Last updated on October 16th, 2019
If I may mix my metaphors for a moment, the World Series might be over and the Super Bowl months away, but the next few weeks are really playoff season for those of us who love to bake: a sweet but frantic time to go overboard making cookies, cakes, pies, and confections.
And while most of us fall back on a few beloved family recipes to stock our tins and trays, there’s a new cookbook to help you bring your A game for holiday baking: Marbled, Swirled, and Layered by Irvin Lin.
If you’ve ever followed Irvin’s work on his own site, Eat the Love, you’ll already be aware of how visually stunning each of his creations are. And with more than 150 recipes and variations, Marbled, Swirled, and Layered offers an over-the-top dessert for any moment or craving.
Feeling nostalgic? Irvin dreams up gorgeously whimsical versions of childhood treats like a roasted banana peanut butter cream pie to the cover recipe of an oversized Hostess cupcake.
For a more vintage style of nostalgia, he takes on classic American recipes with charming names like the Lady Baltimore or Smith Island cakes, and beloved imports like the Eton mess and kouign amann.
Then there are the items that can only come directly from Irvin’s sugar-crazed mind: inventive combinations that will make you wonder how many desserts you can feasibly stuff into your piehole before you blow up like Violet Beauregard.
Semolina and blood orange cake with pistachio-thyme filling, Seville orange bars with salted shortbread and gin meringue, rosemary caramel and dark chocolate-potato chip tart—the list of titles reads like a Willy Wonka fever dream. (There are savory creations, too; the bloody mary pretzels are tops on my personal baking wish list.)

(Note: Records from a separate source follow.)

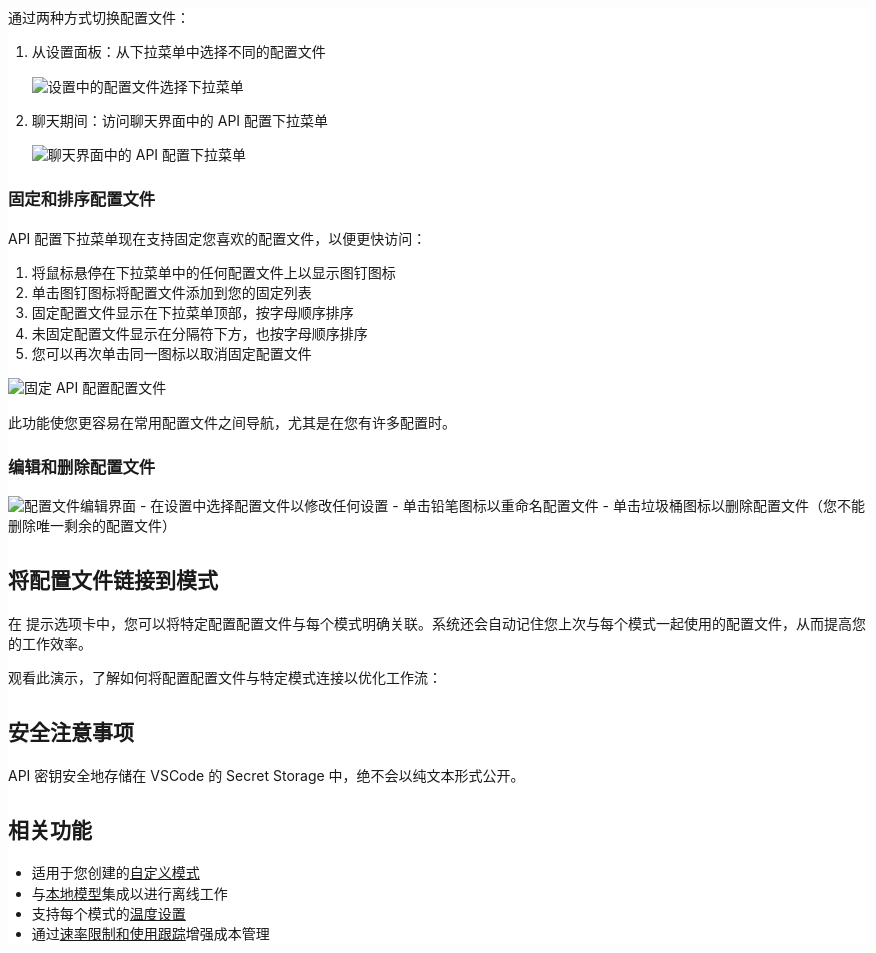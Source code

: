 通过两种方式切换配置文件：

1.  从设置面板：从下拉菜单中选择不同的配置文件

    <img src="/img/api-configuration-profiles/api-configuration-profiles-7.png" alt="设置中的配置文件选择下拉菜单" width="550" />

2.  聊天期间：访问聊天界面中的 API 配置下拉菜单

    <img src="/img/api-configuration-profiles/api-configuration-profiles-6.png" alt="聊天界面中的 API 配置下拉菜单" width="550" />

### 固定和排序配置文件

API 配置下拉菜单现在支持固定您喜欢的配置文件，以便更快访问：

1.  将鼠标悬停在下拉菜单中的任何配置文件上以显示图钉图标
2.  单击图钉图标将配置文件添加到您的固定列表
3.  固定配置文件显示在下拉菜单顶部，按字母顺序排序
4.  未固定配置文件显示在分隔符下方，也按字母顺序排序
5.  您可以再次单击同一图标以取消固定配置文件

<img src="/img/api-configuration-profiles/api-configuration-profiles-4.png" alt="固定 API 配置配置文件" width="550" />

此功能使您更容易在常用配置文件之间导航，尤其是在您有许多配置时。

### 编辑和删除配置文件

<img src="/img/api-configuration-profiles/api-configuration-profiles-10.png" alt="配置文件编辑界面" width="550" />
- 在设置中选择配置文件以修改任何设置
- 单击铅笔图标以重命名配置文件
- 单击垃圾桶图标以删除配置文件（您不能删除唯一剩余的配置文件）

## 将配置文件链接到模式

在 <Codicon name="notebook" /> 提示选项卡中，您可以将特定配置配置文件与每个模式明确关联。系统还会自动记住您上次与每个模式一起使用的配置文件，从而提高您的工作效率。

观看此演示，了解如何将配置配置文件与特定模式连接以优化工作流：

<video width="600" controls>
  <source src="/img/api-configuration-profiles/provider-modes.mp4" type="video/mp4" />
  您的浏览器不支持此视频标签。
</video>

## 安全注意事项

API 密钥安全地存储在 VSCode 的 Secret Storage 中，绝不会以纯文本形式公开。

## 相关功能

- 适用于您创建的[自定义模式](/features/custom-modes)
- 与[本地模型](/advanced-usage/local-models)集成以进行离线工作
- 支持每个模式的[温度设置](/features/model-temperature)
- 通过[速率限制和使用跟踪](/advanced-usage/rate-limits-costs)增强成本管理
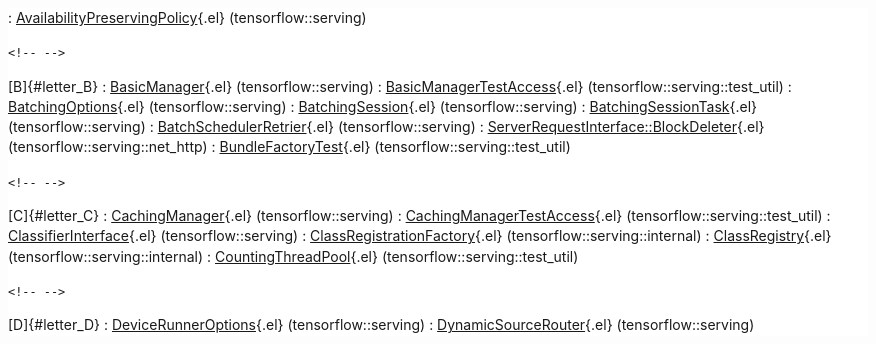 :   [AvailabilityPreservingPolicy](classtensorflow_1_1serving_1_1AvailabilityPreservingPolicy.html){.el}
    (tensorflow::serving)

```{=html}
<!-- -->
```

[B]{#letter_B}
:   [BasicManager](classtensorflow_1_1serving_1_1BasicManager.html){.el}
    (tensorflow::serving)
:   [BasicManagerTestAccess](classtensorflow_1_1serving_1_1test__util_1_1BasicManagerTestAccess.html){.el}
    (tensorflow::serving::test\_util)
:   [BatchingOptions](structtensorflow_1_1serving_1_1BatchingOptions.html){.el}
    (tensorflow::serving)
:   [BatchingSession](classtensorflow_1_1serving_1_1BatchingSession.html){.el}
    (tensorflow::serving)
:   [BatchingSessionTask](structtensorflow_1_1serving_1_1BatchingSessionTask.html){.el}
    (tensorflow::serving)
:   [BatchSchedulerRetrier](classtensorflow_1_1serving_1_1BatchSchedulerRetrier.html){.el}
    (tensorflow::serving)
:   [ServerRequestInterface::BlockDeleter](structtensorflow_1_1serving_1_1net__http_1_1ServerRequestInterface_1_1BlockDeleter.html){.el}
    (tensorflow::serving::net\_http)
:   [BundleFactoryTest](classtensorflow_1_1serving_1_1test__util_1_1BundleFactoryTest.html){.el}
    (tensorflow::serving::test\_util)

```{=html}
<!-- -->
```

[C]{#letter_C}
:   [CachingManager](classtensorflow_1_1serving_1_1CachingManager.html){.el}
    (tensorflow::serving)
:   [CachingManagerTestAccess](classtensorflow_1_1serving_1_1test__util_1_1CachingManagerTestAccess.html){.el}
    (tensorflow::serving::test\_util)
:   [ClassifierInterface](classtensorflow_1_1serving_1_1ClassifierInterface.html){.el}
    (tensorflow::serving)
:   [ClassRegistrationFactory](classtensorflow_1_1serving_1_1internal_1_1ClassRegistrationFactory.html){.el}
    (tensorflow::serving::internal)
:   [ClassRegistry](classtensorflow_1_1serving_1_1internal_1_1ClassRegistry.html){.el}
    (tensorflow::serving::internal)
:   [CountingThreadPool](classtensorflow_1_1serving_1_1test__util_1_1CountingThreadPool.html){.el}
    (tensorflow::serving::test\_util)

```{=html}
<!-- -->
```

[D]{#letter_D}
:   [DeviceRunnerOptions](structtensorflow_1_1serving_1_1DeviceRunnerOptions.html){.el}
    (tensorflow::serving)
:   [DynamicSourceRouter](classtensorflow_1_1serving_1_1DynamicSourceRouter.html){.el}
    (tensorflow::serving)
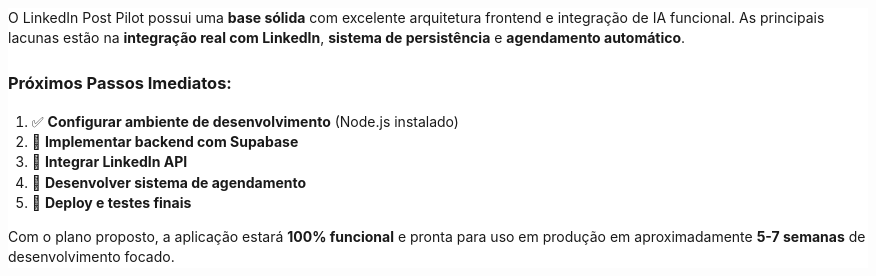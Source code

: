 O LinkedIn Post Pilot possui uma **base sólida** com excelente arquitetura frontend e integração de IA funcional. As principais lacunas estão na **integração real com LinkedIn**, **sistema de persistência** e **agendamento automático**.

### Próximos Passos Imediatos:
1. ✅ **Configurar ambiente de desenvolvimento** (Node.js instalado)
2. 🔄 **Implementar backend com Supabase**
3. 🔄 **Integrar LinkedIn API**
4. 🔄 **Desenvolver sistema de agendamento**
5. 🔄 **Deploy e testes finais**

Com o plano proposto, a aplicação estará **100% funcional** e pronta para uso em produção em aproximadamente **5-7 semanas** de desenvolvimento focado.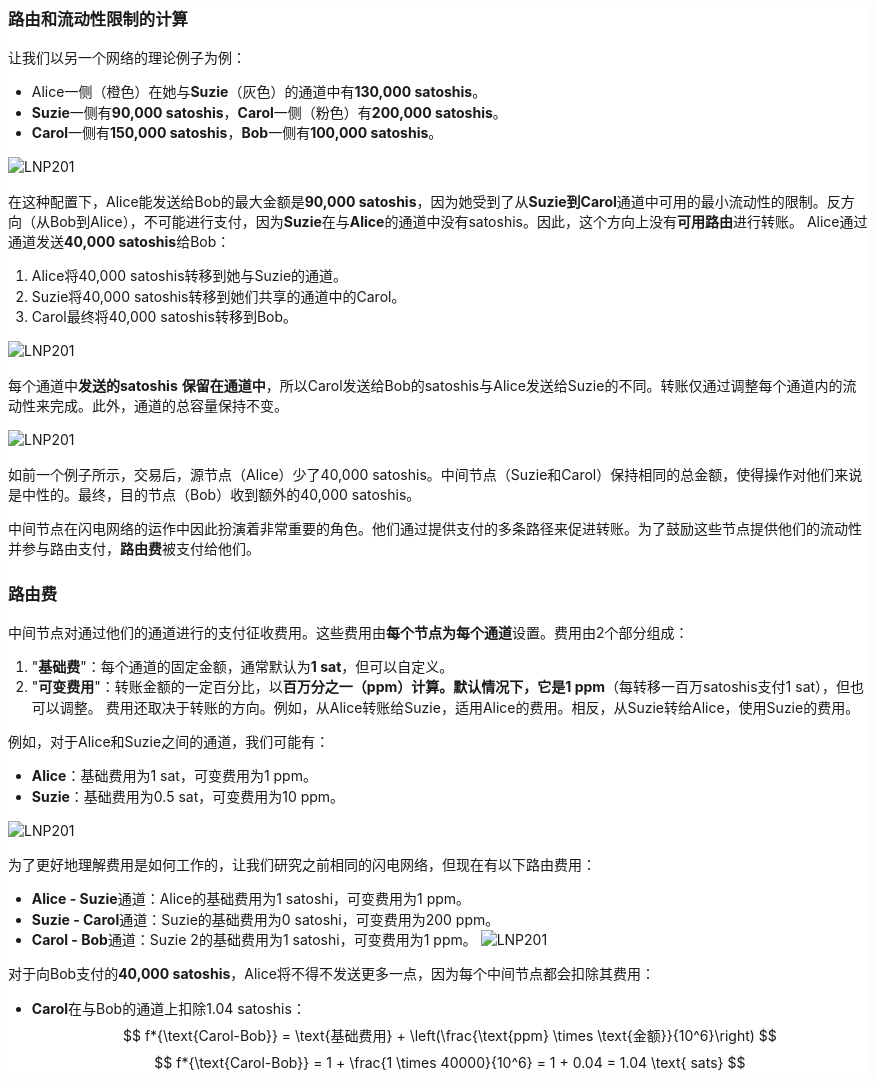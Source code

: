 ### 路由和流动性限制的计算

让我们以另一个网络的理论例子为例：

- Alice一侧（橙色）在她与**Suzie**（灰色）的通道中有**130,000 satoshis**。
- **Suzie**一侧有**90,000 satoshis**，**Carol**一侧（粉色）有**200,000 satoshis**。
- **Carol**一侧有**150,000 satoshis**，**Bob**一侧有**100,000 satoshis**。

![LNP201](assets/en/39.webp)

在这种配置下，Alice能发送给Bob的最大金额是**90,000 satoshis**，因为她受到了从**Suzie到Carol**通道中可用的最小流动性的限制。反方向（从Bob到Alice），不可能进行支付，因为**Suzie**在与**Alice**的通道中没有satoshis。因此，这个方向上没有**可用路由**进行转账。
Alice通过通道发送**40,000 satoshis**给Bob：

1. Alice将40,000 satoshis转移到她与Suzie的通道。
2. Suzie将40,000 satoshis转移到她们共享的通道中的Carol。
3. Carol最终将40,000 satoshis转移到Bob。

![LNP201](assets/en/40.webp)

每个通道中**发送的satoshis** **保留在通道中**，所以Carol发送给Bob的satoshis与Alice发送给Suzie的不同。转账仅通过调整每个通道内的流动性来完成。此外，通道的总容量保持不变。

![LNP201](assets/en/41.webp)

如前一个例子所示，交易后，源节点（Alice）少了40,000 satoshis。中间节点（Suzie和Carol）保持相同的总金额，使得操作对他们来说是中性的。最终，目的节点（Bob）收到额外的40,000 satoshis。

中间节点在闪电网络的运作中因此扮演着非常重要的角色。他们通过提供支付的多条路径来促进转账。为了鼓励这些节点提供他们的流动性并参与路由支付，**路由费**被支付给他们。

### 路由费

中间节点对通过他们的通道进行的支付征收费用。这些费用由**每个节点为每个通道**设置。费用由2个部分组成：

1. "**基础费**"：每个通道的固定金额，通常默认为**1 sat**，但可以自定义。
2. "**可变费用**"：转账金额的一定百分比，以**百万分之一（ppm）**计算。默认情况下，它是**1 ppm**（每转移一百万satoshis支付1 sat），但也可以调整。
   费用还取决于转账的方向。例如，从Alice转账给Suzie，适用Alice的费用。相反，从Suzie转给Alice，使用Suzie的费用。

例如，对于Alice和Suzie之间的通道，我们可能有：

- **Alice**：基础费用为1 sat，可变费用为1 ppm。
- **Suzie**：基础费用为0.5 sat，可变费用为10 ppm。

![LNP201](assets/en/42.webp)

为了更好地理解费用是如何工作的，让我们研究之前相同的闪电网络，但现在有以下路由费用：

- **Alice - Suzie**通道：Alice的基础费用为1 satoshi，可变费用为1 ppm。
- **Suzie - Carol**通道：Suzie的基础费用为0 satoshi，可变费用为200 ppm。
- **Carol - Bob**通道：Suzie 2的基础费用为1 satoshi，可变费用为1 ppm。
  ![LNP201](assets/en/43.webp)

对于向Bob支付的**40,000 satoshis**，Alice将不得不发送更多一点，因为每个中间节点都会扣除其费用：

- **Carol**在与Bob的通道上扣除1.04 satoshis：
  $$ f*{\text{Carol-Bob}} = \text{基础费用} + \left(\frac{\text{ppm} \times \text{金额}}{10^6}\right) $$
  $$ f*{\text{Carol-Bob}} = 1 + \frac{1 \times 40000}{10^6} = 1 + 0.04 = 1.04 \text{ sats} $$

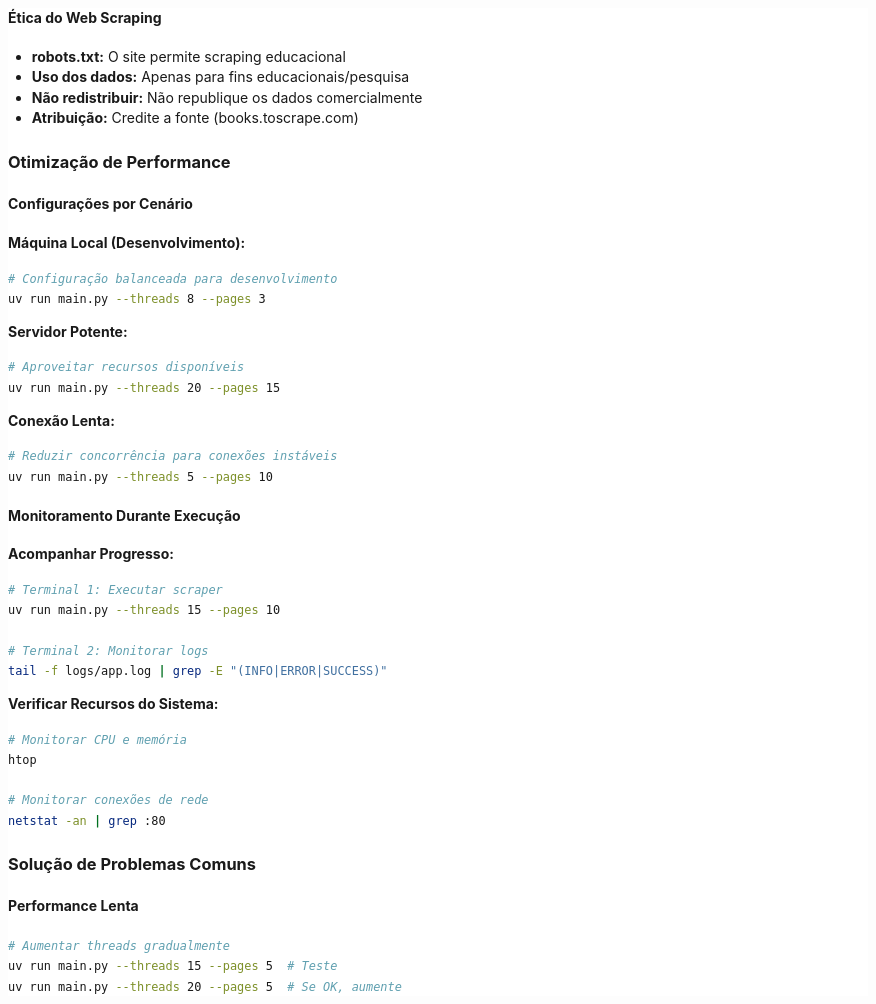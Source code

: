 #### Ética do Web Scraping
- **robots.txt:** O site permite scraping educacional
- **Uso dos dados:** Apenas para fins educacionais/pesquisa
- **Não redistribuir:** Não republique os dados comercialmente
- **Atribuição:** Credite a fonte (books.toscrape.com)

### Otimização de Performance

#### Configurações por Cenário

**Máquina Local (Desenvolvimento):**
```bash
# Configuração balanceada para desenvolvimento
uv run main.py --threads 8 --pages 3
```

**Servidor Potente:**
```bash
# Aproveitar recursos disponíveis
uv run main.py --threads 20 --pages 15
```

**Conexão Lenta:**
```bash
# Reduzir concorrência para conexões instáveis
uv run main.py --threads 5 --pages 10
```

#### Monitoramento Durante Execução

**Acompanhar Progresso:**
```bash
# Terminal 1: Executar scraper
uv run main.py --threads 15 --pages 10

# Terminal 2: Monitorar logs
tail -f logs/app.log | grep -E "(INFO|ERROR|SUCCESS)"
```

**Verificar Recursos do Sistema:**
```bash
# Monitorar CPU e memória
htop

# Monitorar conexões de rede
netstat -an | grep :80
```

### Solução de Problemas Comuns

#### Performance Lenta
```bash
# Aumentar threads gradualmente
uv run main.py --threads 15 --pages 5  # Teste
uv run main.py --threads 20 --pages 5  # Se OK, aumente
```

And as we come up on the hectic holiday baking season, this is a cookbook to keep in your back pocket for when you want to pull out all the stops. Irvin packs so much into the pages of the book, providing one or two alternative flavor combinations for each recipe.
So with a few ingredient switch-outs, the traditional Thanksgiving pumpkin roll becomes the classic Christmas buche de noël. Malted chocolate chip and reverse chip cookies don’t seem festive enough? Use the alternative recipe for double chocolate chip and matcha green tea with white chip cookies, as I did below, for an impressive bake-off contribution with a pop of Christmas tree color.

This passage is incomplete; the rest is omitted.